DWAYNE BOWE: Pulled over for allegedly speeding and marijuana possession, the Chiefs' wideout asks cops if the nearby Sonic is still open. I know I'm supposed to act indignant and horrified, and I will, I will, I promise, just as soon as I stop laughing.

DEZ BRYANT: The Cowboys' wideout says he can do whatever Calvin Johnson can do. Correct. Both players can schedule non-refundable vacations for mid-January.

ROB HOPKINS: Bills fan falls off the top deck of Ralph Wilson Stadium after losing his balance while sliding down a railing. I wonder if Hopkins was protesting the rumor that Jon Bon Jovi wanted to become a part owner of the Bills.

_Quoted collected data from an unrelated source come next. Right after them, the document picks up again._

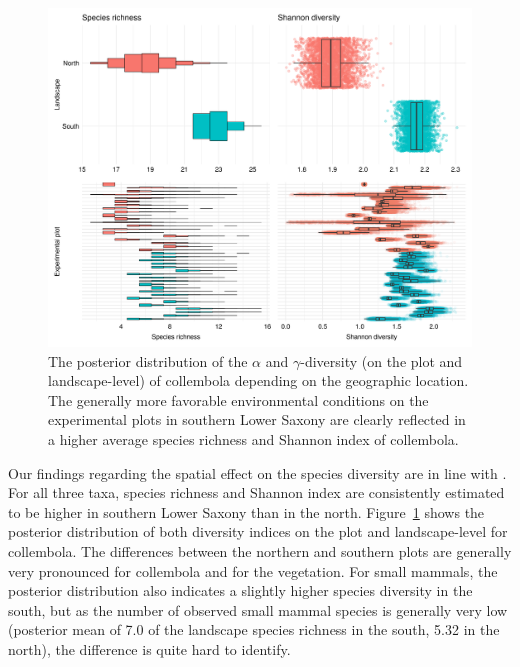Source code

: \documentclass{article}
\begin{document}
\begin{figure}
\centering
\includegraphics[width=\linewidth]{figures/rtg-diversity-col-geo}
\caption{The posterior distribution of the $\alpha$ and $\gamma$-diversity (on the plot and landscape-level) of collembola depending on the geographic location. The generally more favorable environmental conditions on the experimental plots in southern Lower Saxony are clearly reflected in a higher average species richness and Shannon index of collembola.}
\label{fig:rtg-diversity-col-geo}
\end{figure}

Our findings regarding the spatial effect on the species diversity are in line with \citet{glatthornSpecies2023}. For all three taxa, species richness and Shannon index are consistently estimated to be higher in southern Lower Saxony than in the north. Figure~\ref{fig:rtg-diversity-col-geo} shows the posterior distribution of both diversity indices on the plot and landscape-level for collembola. The differences between the northern and southern plots are generally very pronounced for collembola and for the vegetation. For small mammals, the posterior distribution also indicates a slightly higher species diversity in the south, but as the number of observed small mammal species is generally very low (posterior mean of 7.0 of the landscape species richness in the south, 5.32 in the north), the difference is quite hard to identify.
\end{document}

Fans were hoping for someone with a little more rock cred, like Hall and Oates.

STEPHEN SHAPIRO, NICK CELLINO, CHRIS DIMINO: Hosts of a morning show on 790 The Zone in Atlanta mocked Steve Gleason, the former New Orleans Saints player who is battling ALS. Correction: former hosts.

T.O.Y. RING OF HONOR (2008) -- FRISKY BILLS FANS: During a game against the Jets, Buffalo law-enforcement officials arrested a couple having sex in a restroom of Ralph Wilson Stadium. I'm supposed to provide a wholesome punch line here suitable for all audiences, but everything I came up with includes the phrase "wide right."

RACING BEARS FANS: That footrace GIF between two hammered Bears fans is the perfect metaphor for every football season in Chicago: starts fast with lots of excitement and anticipation, quickly veers violently off-course, ends in total, stomach-churning disaster with fans in severe pain and on-lookers laughing and screaming "holy $#!%, dude." You can see it here, albeit with the aforementioned salty language at the end.

CFL: Several members of the Hamilton Tiger-Cats suffered frostbite while preparing for the Grey Cup in Saskatchewan after temps fell to 3 degrees. Forcing players and fans to suffer through horrible winter conditions during the championship event was just the CFL's way of trying to be more like the NFL.

T.O.Y. WRITE-IN BALLOT: Time to tweet your own nominations to @FlemESPN.

Happy Thanksgiving, everybody.

And no matter who wins this year, remember dear Flem Filers, you're all Turkeys of the Year to me.